Response to “Public Needs More Information” on SH 105
Editorial by Duane Gordy
This toll project is being developed exclusively by private dollars. Since the project is being developed with no support by any public agency, some financial data will be retained by the developer. If the state or local government, however, decides to provide any commitment to the financial part of the project, then all financial information will be supplied.
In addition, part of the predevelopment process is to determine the capacity of the project to operate and be sustained. This project is not at that stage of development. First, what needs to be determined is if the state or local government agencies have any plans to develop a competing project, and, secondly, to determine if the use of a revenue based model is acceptable to the region?
A map will be available for review, however, the alignments will need to be evaluated on construction expense, public impacts, environmental impacts, social impacts, and connectivity prior to being provided for review. At this point in the development, the best alignment has not yet been identified but would be available for public comment during the development of an environmental document which is already required by law.
The interchanges to this process will be identified while working with local transportation planners for state and local governments. This toll, however, is using private capital which requires the identification of the revenue models that are available be identified prior to expense being generated on any specific design component.
In response to a Comprehensive Development Agreement, the Department of Transportation enters into a CDA once the financial components of a project have been identified. This process is referred to as a risk analysis. There will first be a Memorandum of Understanding that assigns roles and responsibilities. Then comes the process of developing a financial model and early stage project specifics will begin. This does not commit local government to accepting a project, but it does allow for the introduction of private capital to begin a process that is designed to service a need that current transportation funding will not.
For any process to begin on a potential transportation facility, it must be on the Transportation Improvement Plan. This is based on a Federal requirement that all major transportation be evaluated for its impact on air quality. Although it provides a platform for public comments, the process was designed to allow the general public to be a part of the decisions when it pertains to the expenditures of the state and local government to specific projects that are to be developed. This would not hold true in this project since the funding is private and not public dollars.
Also in response to the federal highway aid, this project would not be subject to that system or funding. It may become a part of the system, but I would expect that inclusion to be for emergency management and government oversight reasons only. In regards to the guarantee of no taxpayer exposure, there are examples around the state with distressed tollway projects that are local or state facilities. There are also examples of projects that have private capital included where the project is on the state system and the project is under financial strain, but the state has no exposure and derives income from the project during the financial strain. There are projects that have been built by state funds that are not producing funds needed to offset the costs.

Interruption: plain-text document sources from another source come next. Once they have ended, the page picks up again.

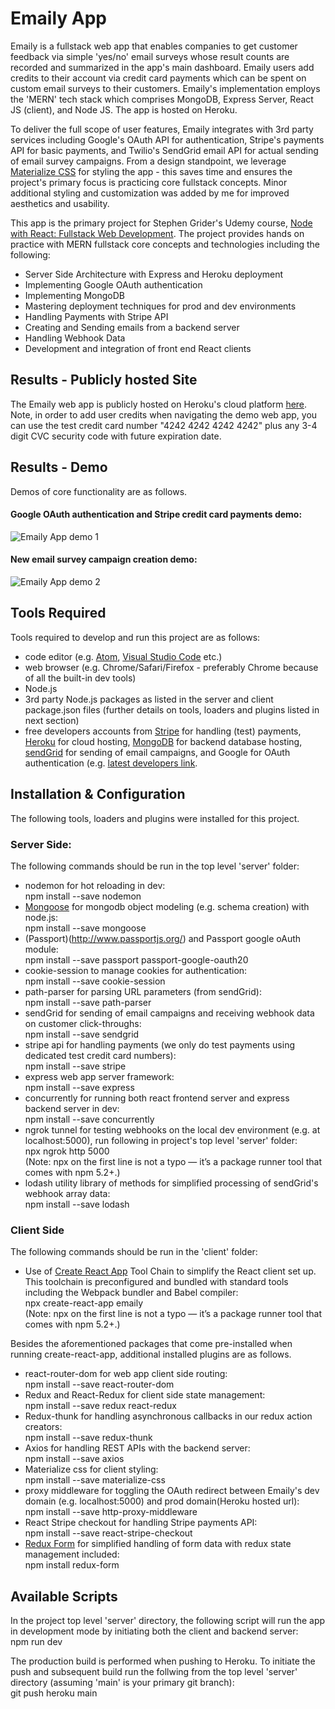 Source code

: # Emaily App
Emaily is a fullstack web app that enables companies to get customer feedback via simple 'yes/no' email surveys whose result counts are recorded and summarized in the app's main dashboard.  Emaily users add credits to their account via credit card payments which can be spent on custom email surveys to their customers.  Emaily's implementation employs the 'MERN' tech stack which comprises MongoDB, Express Server, React JS (client), and Node JS.  The app is hosted on Heroku.

To deliver the full scope of user features, Emaily integrates with 3rd party services including Google's OAuth API for authentication, Stripe's payments API for basic payments, and Twilio's SendGrid email API for actual sending of email survey campaigns.  From a design standpoint, we leverage [Materialize CSS](https://materializecss.com/) for styling the app - this saves time and ensures the project's primary focus is practicing core fullstack concepts.  Minor additional styling and customization was added by me for improved aesthetics and usability.

This app is the primary project for Stephen Grider's Udemy course, [Node with React: Fullstack Web Development](https://www.udemy.com/course/node-with-react-fullstack-web-development/).  The project provides hands on practice with MERN fullstack core concepts and technologies including the following:

- Server Side Architecture with Express and Heroku deployment
- Implementing Google OAuth authentication
- Implementing MongoDB
- Mastering deployment techniques for prod and dev environments
- Handling Payments with Stripe API
- Creating and Sending emails from a backend server
- Handling Webhook Data
- Development and integration of front end React clients 

## Results - Publicly hosted Site
The Emaily web app is publicly hosted on Heroku's cloud platform [here](https://calm-fjord-85714.herokuapp.com/).  
Note, in order to add user credits when navigating the demo web app, you can use the test credit card number "4242 4242 4242 4242" plus any 3-4 digit CVC security code with future expiration date.  

## Results - Demo
Demos of core functionality are as follows.  

#### Google OAuth authentication and Stripe credit card payments demo:  
![Emaily App demo 1](emaily_demo_1.gif)

#### New email survey campaign creation demo:  
![Emaily App demo 2](emaily_demo_2.gif)


## Tools Required
Tools required to develop and run this project are as follows: 
- code editor (e.g. [Atom](https://atom.io/), [Visual Studio Code](https://code.visualstudio.com/) etc.)
- web browser (e.g. Chrome/Safari/Firefox - preferably Chrome because of all the built-in dev tools)
- Node.js
- 3rd party Node.js packages as listed in the server and client package.json files (further details on tools, loaders and plugins listed in next section)
- free developers accounts from [Stripe](https://stripe.com/docs) for handling (test) payments, [Heroku](https://www.heroku.com/) for cloud hosting, [MongoDB](https://www.mongodb.com/) for backend database hosting, [sendGrid](https://sendgrid.com/) for sending of email campaigns, and Google for OAuth authentication (e.g. [latest developers link](https://developers.google.com/identity/protocols/oauth2).  

## Installation & Configuration
The following tools, loaders and plugins were installed for this project.

### Server Side:
The following commands should be run in the top level 'server' folder:
- nodemon for hot reloading in dev:\
  npm install --save nodemon
- [Mongoose](https://mongoosejs.com/) for mongodb object modeling (e.g. schema creation) with node.js:\
  npm install --save mongoose
- (Passport)(http://www.passportjs.org/) and Passport google oAuth module:\
  npm install --save passport passport-google-oauth20
- cookie-session to manage cookies for authentication:\
  npm install --save cookie-session
- path-parser for parsing URL parameters (from sendGrid):\
  npm install --save path-parser
- sendGrid for sending of email campaigns and receiving webhook data on customer click-throughs:\
  npm install --save sendgrid
- stripe api for handling payments (we only do test payments using dedicated test credit card numbers):\
  npm install --save stripe
- express web app server framework:\
  npm install --save express
- concurrently for running both react frontend server and express backend server in dev:\
  npm install --save concurrently
- ngrok tunnel for testing webhooks on the local dev environment (e.g. at localhost:5000), run following in project's top level 'server' folder:\
  npx ngrok http 5000  
(Note: npx on the first line is not a typo — it’s a package runner tool that comes with npm 5.2+.) 
- lodash utility library of methods for simplified processing of sendGrid's webhook array data:\
  npm install --save lodash 
  
### Client Side
The following commands should be run in the 'client' folder:
- Use of [Create React App](https://reactjs.org/docs/create-a-new-react-app.html) Tool Chain to simplify the React client set up.  This toolchain is preconfigured and bundled with standard tools including the Webpack bundler and Babel compiler:\
  npx create-react-app emaily  
(Note: npx on the first line is not a typo — it’s a package runner tool that comes with npm 5.2+.)

Besides the aforementioned packages that come pre-installed when running create-react-app, additional installed plugins are as follows.  
- react-router-dom for web app client side routing:\
  npm install --save react-router-dom
- Redux and React-Redux for client side state management:\
  npm install --save redux react-redux
- Redux-thunk for handling asynchronous callbacks in our redux action creators:\
  npm install --save redux-thunk
- Axios for handling REST APIs with the backend server:\
  npm install --save axios
- Materialize css for client styling:\
  npm install --save materialize-css
- proxy middleware for toggling the OAuth redirect between Emaily's dev domain (e.g. localhost:5000) and prod domain(Heroku hosted url):\
  npm install --save http-proxy-middleware
- React Stripe checkout for handling Stripe payments API:\
  npm install --save react-stripe-checkout
- [Redux Form](https://redux-form.com/8.3.0/) for simplified handling of form data with redux state management included:\
  npm install redux-form
 
## Available Scripts
In the project top level 'server' directory, the following script will run the app in development mode by initiating both the client and backend server:\
  npm run dev

The production build is performed when pushing to Heroku.  To initiate the push and subsequent build run the follwing from the top level 'server' directory (assuming 'main' is your primary git branch): \
  git push heroku main
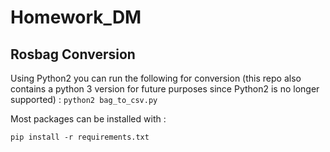 # Homework_DM

## Rosbag Conversion 

Using Python2 you can run the following for conversion (this repo also contains a python 3 version for future purposes since Python2 is no longer supported)  : 
``
python2 bag_to_csv.py
``

Most packages can be installed with   : 

``
pip install -r requirements.txt
``
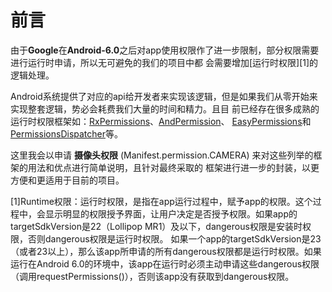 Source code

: # 前言
由于**Google**在**Android-6.0**之后对app使用权限作了进一步限制，部分权限需要进行运行时申请，所以无可避免的我们的项目中都
会需要增加[运行时权限][1]的逻辑处理。

Android系统提供了对应的api给开发者来实现该逻辑，但是如果我们从零开始来实现整套逻辑，势必会耗费我们大量的时间和精力。且目
前已经存在很多成熟的运行时权限框架如：[RxPermissions](api/tools/RxPermissions.md)、[AndPermission](api/tools/AndPermission.md)、
[EasyPermissions](api/tools/EasyPermissions.md)和[PermissionsDispatcher](api/tools/PermissionsDispatcher.md)等。

这里我会以申请 **摄像头权限** (Manifest.permission.CAMERA) 来对这些列举的框架的用法和优点进行简单说明，且针对最终采取的
框架进行进一步的封装，以更方便和更适用于目前的项目。

[1]Runtime权限：运行时权限，是指在app运行过程中，赋予app的权限。这个过程中，会显示明显的权限授予界面，让用户决定是否授予权限。如果app的targetSdkVersion是22（Lollipop MR1）及以下，dangerous权限是安装时权限，否则dangerous权限是运行时权限。
   如果一个app的targetSdkVersion是23（或者23以上），那么该app所申请的所有dangerous权限都是运行时权限。如果运行在Android 6.0的环境中，该app在运行时必须主动申请这些dangerous权限（调用requestPermissions()），否则该app没有获取到dangerous权限。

This project is not under any of those scenarios and, if a default were to occur, it would be at the exposure of the debt issuer to keep the project alive, not the taxpayer. There has been a great deal of work in getting this separation at the legislative level to protect taxpayers and provide that covering to existing tax revenue. The best way to support – or not support – the project would be using it once it is built or choosing not to. Other than that, we suggest everyone stay involved in the process.